Violence: The Hobbit is a children’s book that doesn’t gloss over difficult choices, the risk of death, or various fantastic dangers. However, there were a couple instances of gore (especially the beheading of Thorin’s father) that make the movie a no-go for kids 8-10. I know that they don’t belong to the coveted ticket-buying demographics, but you think Mr. Jackson could have flexed some muscle with the studios — or exercised some self-restraint — and toned it down a notch or two, so that Tolkien’s intended audience could be his audience, too. He lost a great opportunity to make a family film — and not in a schmaltzy (or cartoon) sense.

Radagast: Oh dear, where to begin. Radagast is, as anyone who’s read The Silmarillion can tell you, a Maiar, a being of divine origin though not one of, and less powerful than, the Valar. Like Gandalf, Radagast walks Middle Earth is the guise of an old man, but unlike Gandalf, his affinity is for flora and fauna, not Elves and Men and Hobbits.

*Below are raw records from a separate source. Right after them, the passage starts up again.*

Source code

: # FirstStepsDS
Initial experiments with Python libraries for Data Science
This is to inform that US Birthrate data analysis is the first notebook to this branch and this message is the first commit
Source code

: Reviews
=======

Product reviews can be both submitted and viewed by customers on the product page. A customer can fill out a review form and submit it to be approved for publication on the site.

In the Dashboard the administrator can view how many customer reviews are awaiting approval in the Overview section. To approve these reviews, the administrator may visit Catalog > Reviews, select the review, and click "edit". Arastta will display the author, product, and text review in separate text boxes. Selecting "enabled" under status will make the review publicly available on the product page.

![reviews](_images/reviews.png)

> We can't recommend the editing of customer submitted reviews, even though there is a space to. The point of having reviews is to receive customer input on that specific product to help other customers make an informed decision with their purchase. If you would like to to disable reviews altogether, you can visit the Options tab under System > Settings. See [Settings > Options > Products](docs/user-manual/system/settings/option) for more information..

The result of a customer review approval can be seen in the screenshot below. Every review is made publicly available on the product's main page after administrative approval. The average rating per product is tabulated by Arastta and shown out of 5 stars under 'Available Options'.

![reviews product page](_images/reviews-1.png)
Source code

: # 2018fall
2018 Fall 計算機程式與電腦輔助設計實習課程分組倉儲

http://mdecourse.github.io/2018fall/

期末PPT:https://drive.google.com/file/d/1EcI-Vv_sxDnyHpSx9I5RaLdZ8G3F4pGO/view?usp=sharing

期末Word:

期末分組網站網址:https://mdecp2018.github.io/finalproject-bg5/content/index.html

A little odd he may be, but the totally bizarre movements and costume Mr. Jackson gave him are a bridge too far. I was viscerally angry with this portrayal, which is in line with Mr. Jackson’s choice to turn Gimli into a buffoon to play for cheap laughs in LOTR. Mr. Jackson has departed from Tolkien’s nuanced, gentle laughter with the characters (and sometimes at their foibles) and created his own brand of cruel comedy that attacks Radagast. And the bird excrement (this is a blog for all readers, but you know what I’m saying) on his head? BAD FORM, Mr. Jackson.

An effects issue: While Gollum, played by the always-amazing Andy Serkis, was graced with the best CGI effects ever, Azog was just atrocious. Totally fake-looking.

And the cherry on top of my dislike sundae: my favorite musical section of the movie, which worked so well in the trailer, is the Dwarves’ song (not the over-long dishwashing one — the other one). And it’s cut off too soon! Gah!

Essentially, I think Mr. Jackson shows a significant lack of respect for his source material.

Here’s hoping I’ve saved you twelve — make that twenty-four — bucks.

8 thoughts on “In Which I Eviscerate the First Hobbit Movie

  1. I always thought it was over the top and obviously greedy to turn a short children’s story into a three-movie epic. I have refused to go to those movies, even though I liked The Lord of the Rings.

  2. Now my husband took my son to see this a while back and when I read your post I thought, huh? Another Hobbit movie? I didn’t remember the book being a series. I agree that it’s ridiculous!

    I love your reaction as a precocious 9 y/o! This is not normally my genre but we had to read it in the 6th grade and I remember being just enchanted. I still have the long report I wrote, now in my mom’s attic 🙂

  3. Great post, but I think you left out an important bit. The dwarves are not fighters, yet they eviscerate the goblins in a battle that, at least in my opinion, filmic-ly rivals the Moria scene in “The Fellowship of the Ring”. This makes no sense whatsoever. I understand that perhaps Thorin, Fili, and Kili can fight, but the rest are a mixture of business-dwarves, apothacaries, and other tradesman, not warriors.

  4. I agree with you all around, Carolyn, and the new one descends to even lower depths. I am taking my students — more than 1/2 through the novel — on a field trip tomorrow to see the current travesty in the name of teaching them one golden lesson, if no other, this year> READ THE BOOK!!! They need to learn these fictionalizations and bastardizations of the original art are wholly unfaithful and abusive to the artist’s original intentions. It ought to stimulate some intense discussion and hopefully open some eyes while giving them a lot of fodder to write about.